那裏並不是一個很大的單位,就像一般的心靈機構一樣不是一個賺錢的地方,而是一個充滿主要老師去分享自己的學習經驗與理念的地方,我當時的工作非常複雜,要招呼學員、準備上課教室、整理教材、美術編輯各種文宣和坐在櫃台做隨時支援課程的助理………,隨時隨地要支援許多小細節,老師是一個看起來很有能量的人,有時也會有些第一次來到的客人會稱讚老師是個散發出白色光的人。當然,老師也會分享當初他在學習一些心靈理論和技術時是如何不分晝夜的努力才能有一些成就。

像老師這樣的一個好人我其實沒有甚麼理由可以不喜歡他的,而且我算算他賺的錢,其實扣掉成本、房租和我的薪水就所剩不多了,所以我可以推斷他在這個行業所下的決心有多大,偶爾除了我以外他也會尋求一些同學的協助或想辦法找到一個可以協助推廣的業務人才,但這個很難,如果是推廣巫術或變魔術通常會比較容易一點,而說到要深耕自己的心靈,來客數真的不多,而且會有很多人會認為是個治病的地方,自己沒有病所以不來(也不知道是哪來的觀念),問題是:身心靈產業並不是醫院,它有很多功能,例如:自我提升、擁抱或接納自我、療癒自己的心靈 和身邊的人……….,並不屬於醫療的一部分,所以老師和學員們日積月久就發明了很多比較誇張的廣告詞與相關話術,我知道這些都是為企業化經營必須發生的一些過程,但老實說,我真的不太喜歡,但就是跟隨著一些指令去做相關的文宣與佈置,現在回想起來,老師的確也是盡可能絞盡腦汁的去做每個他可以完成的步驟,相當的辛苦。

當然,做一個員工是應該要非常喜歡老師的,但站在一個心靈工作者的立場我不太能認同他運用自創的SOP手法,去讓無法感應的學員去做深層心靈或屬靈相關的諮詢,他認為讓有被干擾的當事人去進入阿法波的狀態去跟屬靈溝通,然後擁有這套SOP的學員就能從旁協助,說起來這是非常不可思議的,也就是他準備訓練一群瞎子老師去協助學生畫畫,然後看不到任何畫面的老師就從學生的形容裡面去指導繪畫。
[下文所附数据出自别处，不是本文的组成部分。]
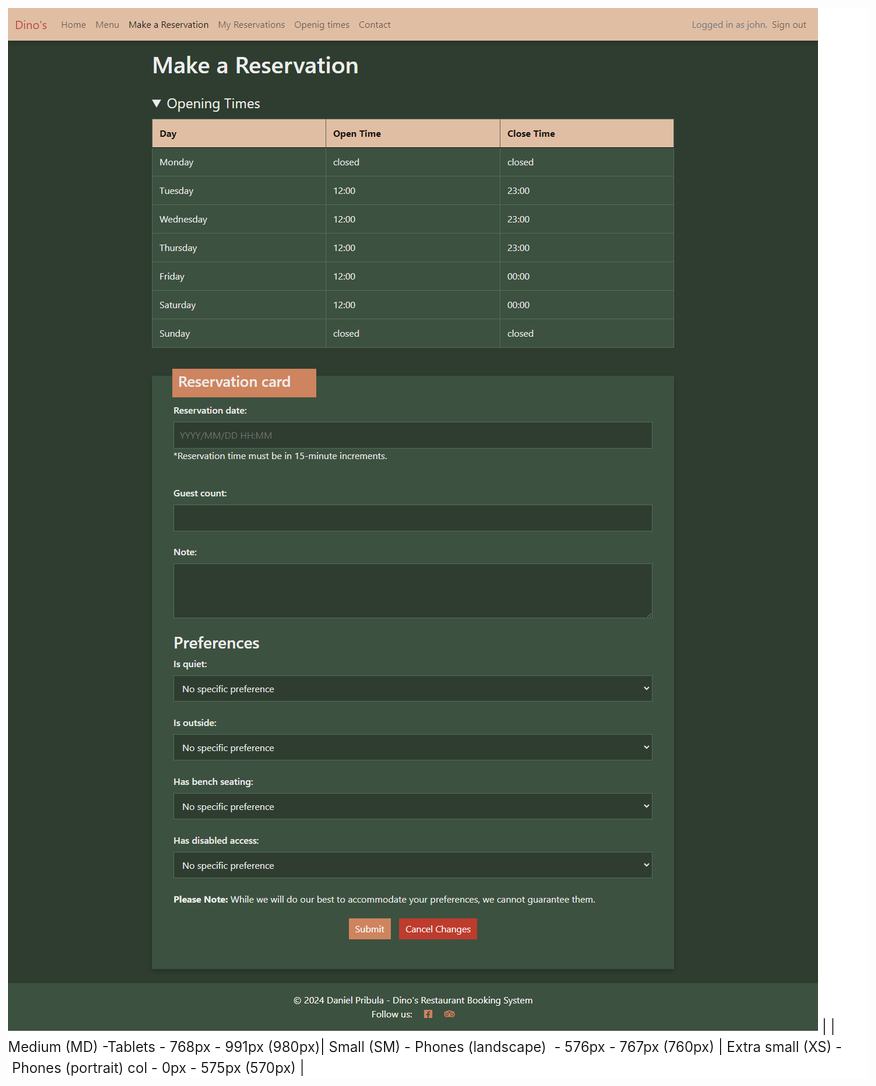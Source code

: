 ![Large (LG)Large (LG) Desktops](docs/images/make-a-reservation-full-page-1390px.png) |
| Medium (MD) -Tablets - 768px - 991px (980px)| Small (SM) - Phones (landscape)  - 576px - 767px (760px) | Extra small (XS) - Phones (portrait) col - 0px - 575px (570px) |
這聽起來很不可思議,但當時跟隨他的學員都相信這一套做法是完全沒有問題的。

但那時的我正準備去印度奧修社區去做更多的心靈學習和靜心,並沒有花很多心思再去深入那套奇怪的論述,但就在那一個準備去流浪的工作過程中,老師接到一個到東南亞的工作,據說當地有很多養鬼的風俗,但當事業成功後又想與這些曾經協助他們的朋友劃分界線,老師就帶著師母和一個被認可的諮詢師飛過去,沒多久就收到老師的好消息,在那個時候整個機構的能量氣場發生了很大的變化,原本就不是很通風的冷氣房整個開始變化得更加霧茫茫的,幾乎都可以在每個角落裡感覺到有不同空間的存在在活動,但我本著準備要印度旅行了而且只是助理就沒有太去管這些越來越劇烈的變化。
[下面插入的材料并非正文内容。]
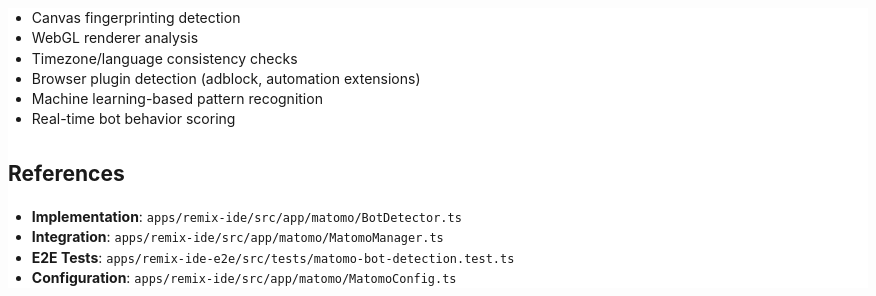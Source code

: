- Canvas fingerprinting detection
- WebGL renderer analysis
- Timezone/language consistency checks
- Browser plugin detection (adblock, automation extensions)
- Machine learning-based pattern recognition
- Real-time bot behavior scoring

## References

- **Implementation**: `apps/remix-ide/src/app/matomo/BotDetector.ts`
- **Integration**: `apps/remix-ide/src/app/matomo/MatomoManager.ts`
- **E2E Tests**: `apps/remix-ide-e2e/src/tests/matomo-bot-detection.test.ts`
- **Configuration**: `apps/remix-ide/src/app/matomo/MatomoConfig.ts`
當然,在東南亞的老師一連傳來許多的捷報是很振奮人心的,他在回台灣後久馬上徵了一位協助推廣工作的主管和預備接替我的人手,然後又很快飛回去東南亞一趟,沒有很久的時間,辦公室變得熱鬧很多,新來的主管也有很多新的想法和方式預備執行,就在我們預計整個工作推廣將會很順利的時候,新來的主管忽然就沒來上班了,我和其他兩個要接替我工作的同事都驚訝不已,怎麼也猜不到那位準備大展身手的主管發生甚麼狀況了。
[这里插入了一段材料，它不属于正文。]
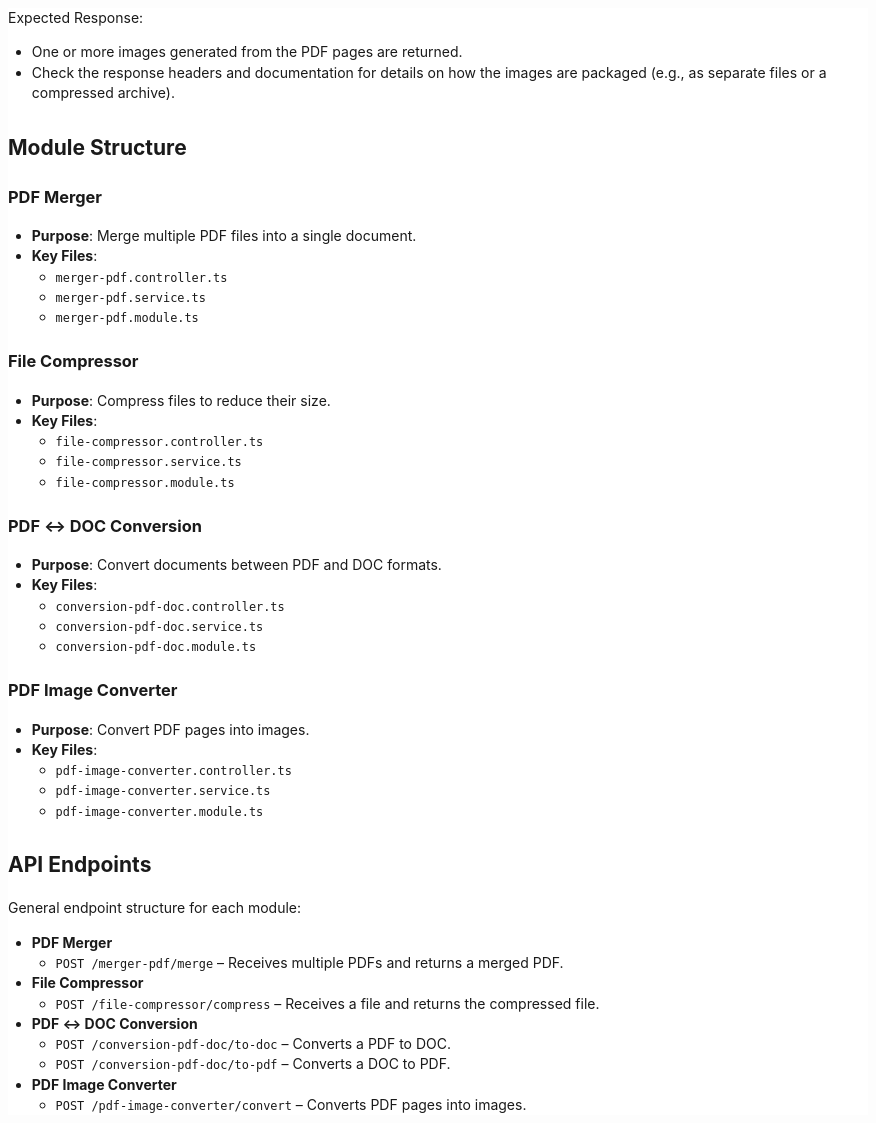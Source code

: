 Expected Response:

- One or more images generated from the PDF pages are returned.
- Check the response headers and documentation for details on how the images are packaged (e.g., as separate files or a compressed archive).

## Module Structure

### PDF Merger

- **Purpose**: Merge multiple PDF files into a single document.
- **Key Files**:
  - `merger-pdf.controller.ts`
  - `merger-pdf.service.ts`
  - `merger-pdf.module.ts`

### File Compressor

- **Purpose**: Compress files to reduce their size.
- **Key Files**:
  - `file-compressor.controller.ts`
  - `file-compressor.service.ts`
  - `file-compressor.module.ts`

### PDF ↔ DOC Conversion

- **Purpose**: Convert documents between PDF and DOC formats.
- **Key Files**:
  - `conversion-pdf-doc.controller.ts`
  - `conversion-pdf-doc.service.ts`
  - `conversion-pdf-doc.module.ts`

### PDF Image Converter

- **Purpose**: Convert PDF pages into images.
- **Key Files**:
  - `pdf-image-converter.controller.ts`
  - `pdf-image-converter.service.ts`
  - `pdf-image-converter.module.ts`

## API Endpoints

General endpoint structure for each module:

- **PDF Merger**
  - `POST /merger-pdf/merge` – Receives multiple PDFs and returns a merged PDF.
- **File Compressor**
  - `POST /file-compressor/compress` – Receives a file and returns the compressed file.
- **PDF ↔ DOC Conversion**
  - `POST /conversion-pdf-doc/to-doc` – Converts a PDF to DOC.
  - `POST /conversion-pdf-doc/to-pdf` – Converts a DOC to PDF.
- **PDF Image Converter**
  - `POST /pdf-image-converter/convert` – Converts PDF pages into images.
就在我們因聯繫不到沒來上班的新主管所以預備放棄時,新主管居然在第四天出現了,我們驚訝到不行,想說怎麼會有這麼奇怪的人,於是我找機會詢問了新主管發生了甚麼事。沒想到這位新主管也很熱情的一直想找機會跟我聊聊,他說「事情是這樣子的,我大約前幾天下班回家後睡覺,醒過來就發現我在醫院的急診室了,因為據我家人描述,我就這樣一睡就不醒了,叫也不回應,他們很害怕隔天的下午就把我送到醫院,院方表示我的狀況很好,就是睡著了,等醒來後,熟識我的人就帶我到一個山上見一個師父,那位師父告訴我說,我們公司的老闆接了許多不應該街的CASE,所以這裡的磁場大變,而我前世有一些修行,進來上班後就會開始扛起整個能量場的變化,而這件事不只我在扛,還有一個女生也在扛,但是那個女生到一個時間點就一定會離職了,這時候我們公司就會倒了,然後山上的師父又說了,雖然這件事目前看起來你們兩個在扛是很有問題的,但其實對未來來說是在做好事,你們將來就會知道了。之後我就下山回來上班了。很奇怪,當那個師父一提到一個女生也在扛時,我就馬上知道是你,而且你不是就是快離開去印度待一陣子了嗎?」

我聽完之後心裡很清楚,這個心靈機構確實接了一些超出範圍的工作,甚至因為這裡的諮詢師和學員都是並非可以感應體質的人,所以偶爾她們會以為某些回來求助真的有發生狀況的舊學員是來鬧事的,但因為我並非是那個體系結構的人員,又是個領薪水的員工,所以很多狀況都只能看著沒有辦法協助,我告訴那個新主管,那個師父所說的內容應該是沒錯的,這個心靈機構本身的結構有些問題,又因為想要擴展去接了許多重大的案子,確實整個能量磁場都陷入愁雲慘霧當中,而那位主管告訴我,他很需要賺錢所以才又跑回來了,希望至少可以再做幾個月,我拍拍他,然後兩個人很有默契地都沒有再跟其他人提起,一如往常的工作。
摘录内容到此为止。